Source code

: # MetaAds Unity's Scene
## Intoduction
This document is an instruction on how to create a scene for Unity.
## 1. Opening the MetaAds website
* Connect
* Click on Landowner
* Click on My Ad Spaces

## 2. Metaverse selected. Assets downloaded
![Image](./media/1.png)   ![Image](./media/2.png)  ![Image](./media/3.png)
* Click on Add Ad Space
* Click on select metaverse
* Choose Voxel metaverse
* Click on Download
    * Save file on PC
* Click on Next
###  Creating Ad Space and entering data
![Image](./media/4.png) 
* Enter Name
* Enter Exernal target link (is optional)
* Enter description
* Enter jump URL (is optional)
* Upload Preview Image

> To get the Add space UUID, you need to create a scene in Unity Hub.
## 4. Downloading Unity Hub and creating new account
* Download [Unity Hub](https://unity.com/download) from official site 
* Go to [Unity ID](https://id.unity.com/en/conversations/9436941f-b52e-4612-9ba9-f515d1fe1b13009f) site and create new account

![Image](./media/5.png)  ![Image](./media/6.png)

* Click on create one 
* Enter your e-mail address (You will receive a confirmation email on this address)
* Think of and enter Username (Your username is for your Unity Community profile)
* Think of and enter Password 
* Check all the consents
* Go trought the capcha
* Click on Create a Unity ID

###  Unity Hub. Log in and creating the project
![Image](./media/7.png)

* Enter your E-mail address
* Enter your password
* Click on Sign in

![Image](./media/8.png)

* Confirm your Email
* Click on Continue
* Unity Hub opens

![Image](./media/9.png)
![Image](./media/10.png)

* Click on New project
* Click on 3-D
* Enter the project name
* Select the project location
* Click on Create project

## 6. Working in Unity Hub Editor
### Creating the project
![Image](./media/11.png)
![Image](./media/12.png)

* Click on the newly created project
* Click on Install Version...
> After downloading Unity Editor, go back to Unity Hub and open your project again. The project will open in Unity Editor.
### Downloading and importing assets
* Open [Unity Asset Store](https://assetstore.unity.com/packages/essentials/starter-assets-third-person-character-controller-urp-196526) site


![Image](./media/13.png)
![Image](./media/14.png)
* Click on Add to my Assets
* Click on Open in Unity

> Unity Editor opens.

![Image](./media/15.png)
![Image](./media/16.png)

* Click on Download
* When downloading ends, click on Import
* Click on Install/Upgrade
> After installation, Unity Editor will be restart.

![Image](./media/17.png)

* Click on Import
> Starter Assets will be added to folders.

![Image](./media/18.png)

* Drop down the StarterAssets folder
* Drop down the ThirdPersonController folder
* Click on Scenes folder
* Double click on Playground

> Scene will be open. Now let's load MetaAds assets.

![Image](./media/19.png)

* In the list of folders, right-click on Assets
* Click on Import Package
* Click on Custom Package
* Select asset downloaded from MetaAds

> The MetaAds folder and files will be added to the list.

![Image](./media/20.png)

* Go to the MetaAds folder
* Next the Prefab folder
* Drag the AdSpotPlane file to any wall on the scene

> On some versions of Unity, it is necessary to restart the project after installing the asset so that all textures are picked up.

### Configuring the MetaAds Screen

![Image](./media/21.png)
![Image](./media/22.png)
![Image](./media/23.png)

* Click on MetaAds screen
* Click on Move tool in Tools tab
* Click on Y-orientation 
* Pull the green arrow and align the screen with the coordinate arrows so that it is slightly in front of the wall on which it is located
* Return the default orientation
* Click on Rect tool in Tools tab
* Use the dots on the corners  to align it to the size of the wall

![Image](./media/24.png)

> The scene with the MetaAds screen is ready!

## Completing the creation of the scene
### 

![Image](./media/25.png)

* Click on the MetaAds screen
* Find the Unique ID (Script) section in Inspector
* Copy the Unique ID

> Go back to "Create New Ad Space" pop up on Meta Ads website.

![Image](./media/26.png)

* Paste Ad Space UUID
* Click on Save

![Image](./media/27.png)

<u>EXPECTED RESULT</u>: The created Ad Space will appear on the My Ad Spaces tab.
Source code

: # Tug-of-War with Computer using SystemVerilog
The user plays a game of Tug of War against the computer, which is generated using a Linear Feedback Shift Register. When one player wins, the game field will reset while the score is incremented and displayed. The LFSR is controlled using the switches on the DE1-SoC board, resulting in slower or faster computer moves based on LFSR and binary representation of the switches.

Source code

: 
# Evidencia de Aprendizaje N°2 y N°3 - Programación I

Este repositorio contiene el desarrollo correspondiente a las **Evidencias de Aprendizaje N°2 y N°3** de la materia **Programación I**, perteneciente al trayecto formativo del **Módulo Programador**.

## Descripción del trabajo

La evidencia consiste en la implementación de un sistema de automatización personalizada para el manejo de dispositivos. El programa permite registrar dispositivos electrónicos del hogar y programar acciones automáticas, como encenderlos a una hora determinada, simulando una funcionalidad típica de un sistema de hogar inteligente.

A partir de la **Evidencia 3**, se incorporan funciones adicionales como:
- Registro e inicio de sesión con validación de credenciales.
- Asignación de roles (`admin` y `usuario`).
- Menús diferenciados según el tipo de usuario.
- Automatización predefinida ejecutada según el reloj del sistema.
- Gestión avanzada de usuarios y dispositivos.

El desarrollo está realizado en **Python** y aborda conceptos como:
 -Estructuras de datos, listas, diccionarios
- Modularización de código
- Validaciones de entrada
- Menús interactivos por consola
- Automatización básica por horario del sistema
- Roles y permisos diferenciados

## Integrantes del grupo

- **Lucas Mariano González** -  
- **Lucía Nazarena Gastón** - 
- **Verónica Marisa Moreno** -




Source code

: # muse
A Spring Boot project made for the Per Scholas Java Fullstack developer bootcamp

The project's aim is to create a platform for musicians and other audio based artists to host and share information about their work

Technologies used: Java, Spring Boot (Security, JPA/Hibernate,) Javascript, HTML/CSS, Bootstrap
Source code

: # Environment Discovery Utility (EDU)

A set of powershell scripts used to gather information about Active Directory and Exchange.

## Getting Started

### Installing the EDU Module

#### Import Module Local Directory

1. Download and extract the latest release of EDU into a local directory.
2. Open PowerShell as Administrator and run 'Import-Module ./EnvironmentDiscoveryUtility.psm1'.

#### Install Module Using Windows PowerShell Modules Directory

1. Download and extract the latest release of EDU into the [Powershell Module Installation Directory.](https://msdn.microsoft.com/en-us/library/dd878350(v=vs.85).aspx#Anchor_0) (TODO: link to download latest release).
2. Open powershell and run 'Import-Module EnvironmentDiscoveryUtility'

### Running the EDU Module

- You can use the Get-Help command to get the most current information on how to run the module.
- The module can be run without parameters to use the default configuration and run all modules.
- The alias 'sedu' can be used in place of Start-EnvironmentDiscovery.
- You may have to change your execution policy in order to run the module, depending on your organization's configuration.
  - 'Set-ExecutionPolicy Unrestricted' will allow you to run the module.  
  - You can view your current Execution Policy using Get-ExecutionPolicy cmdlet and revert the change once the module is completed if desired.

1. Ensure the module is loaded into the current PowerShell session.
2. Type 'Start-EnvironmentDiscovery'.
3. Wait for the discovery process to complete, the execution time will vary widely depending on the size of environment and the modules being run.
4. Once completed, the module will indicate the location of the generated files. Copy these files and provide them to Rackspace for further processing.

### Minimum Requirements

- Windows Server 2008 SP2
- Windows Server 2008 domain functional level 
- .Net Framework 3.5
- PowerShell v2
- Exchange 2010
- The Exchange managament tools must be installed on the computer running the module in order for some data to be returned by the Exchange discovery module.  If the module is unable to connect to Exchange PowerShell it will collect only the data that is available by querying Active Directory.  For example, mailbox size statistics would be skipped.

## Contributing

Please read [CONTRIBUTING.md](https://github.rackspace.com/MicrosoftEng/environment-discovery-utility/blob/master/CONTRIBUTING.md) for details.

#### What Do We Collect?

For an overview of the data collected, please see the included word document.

##########

• _Exercise objective_: Repeat exactly the lines of the listing above, from the one with "A partir de" down to the one with "- **Lucía Nazarena"; both of those lines belong in the range.

• _Output for this task_:
A partir de la **Evidencia 3**, se incorporan funciones adicionales como:
- Registro e inicio de sesión con validación de credenciales.
- Asignación de roles (`admin` y `usuario`).
- Menús diferenciados según el tipo de usuario.
- Automatización predefinida ejecutada según el reloj del sistema.
- Gestión avanzada de usuarios y dispositivos.

El desarrollo está realizado en **Python** y aborda conceptos como:
 -Estructuras de datos, listas, diccionarios
- Modularización de código
- Validaciones de entrada
- Menús interactivos por consola
- Automatización básica por horario del sistema
- Roles y permisos diferenciados

## Integrantes del grupo

- **Lucas Mariano González** -  
- **Lucía Nazarena Gastón** - 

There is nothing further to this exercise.